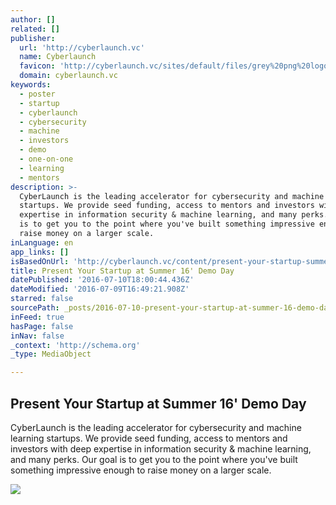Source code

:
 ```yaml
---
author: []
related: []
publisher:
  url: 'http://cyberlaunch.vc'
  name: Cyberlaunch
  favicon: 'http://cyberlaunch.vc/sites/default/files/grey%20png%20logo.png'
  domain: cyberlaunch.vc
keywords:
  - poster
  - startup
  - cyberlaunch
  - cybersecurity
  - machine
  - investors
  - demo
  - one-on-one
  - learning
  - mentors
description: >-
  CyberLaunch is the leading accelerator for cybersecurity and machine learning
  startups. We provide seed funding, access to mentors and investors with deep
  expertise in information security & machine learning, and many perks. Our goal
  is to get you to the point where you've built something impressive enough to
  raise money on a larger scale.
inLanguage: en
app_links: []
isBasedOnUrl: 'http://cyberlaunch.vc/content/present-your-startup-summer-16-demo-day'
title: Present Your Startup at Summer 16' Demo Day
datePublished: '2016-07-10T18:00:44.436Z'
dateModified: '2016-07-09T16:49:21.908Z'
starred: false
sourcePath: _posts/2016-07-10-present-your-startup-at-summer-16-demo-day.md
inFeed: true
hasPage: false
inNav: false
_context: 'http://schema.org'
_type: MediaObject

---
```

<article style=""><h1>Present Your Startup at Summer 16' Demo Day</h1><p>CyberLaunch is the leading accelerator for cybersecurity and machine learning startups. We provide seed funding, access to mentors and investors with deep expertise in information security &amp; machine learning, and many perks. Our goal is to get you to the point where you've built something impressive enough to raise money on a larger scale.</p><img src="http://cyberlaunch.vc/sites/default/files/logo_0.png" /></article>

# # # # #

| Your goal |
What you return must match the records above exactly, minus any images.

| Response area |
Source code

:
 ```yaml
---
author: []
related: []
publisher:
  url: 'http://cyberlaunch.vc'
  name: Cyberlaunch
  favicon: 'http://cyberlaunch.vc/sites/default/files/grey%20png%20logo.png'
  domain: cyberlaunch.vc
keywords:
  - poster
  - startup
  - cyberlaunch
  - cybersecurity
  - machine
  - investors
  - demo
  - one-on-one
  - learning
  - mentors
description: >-
  CyberLaunch is the leading accelerator for cybersecurity and machine learning
  startups. We provide seed funding, access to mentors and investors with deep
  expertise in information security & machine learning, and many perks. Our goal
  is to get you to the point where you've built something impressive enough to
  raise money on a larger scale.
inLanguage: en
app_links: []
isBasedOnUrl: 'http://cyberlaunch.vc/content/present-your-startup-summer-16-demo-day'
title: Present Your Startup at Summer 16' Demo Day
datePublished: '2016-07-10T18:00:44.436Z'
dateModified: '2016-07-09T16:49:21.908Z'
starred: false
sourcePath: _posts/2016-07-10-present-your-startup-at-summer-16-demo-day.md
inFeed: true
hasPage: false
inNav: false
_context: 'http://schema.org'
_type: MediaObject

---
```

<article style=""><h1>Present Your Startup at Summer 16' Demo Day</h1><p>CyberLaunch is the leading accelerator for cybersecurity and machine learning startups. We provide seed funding, access to mentors and investors with deep expertise in information security &amp; machine learning, and many perks. Our goal is to get you to the point where you've built something impressive enough to raise money on a larger scale.</p><img src="http://cyberlaunch.vc/sites/default/files/logo_0.png" /></article>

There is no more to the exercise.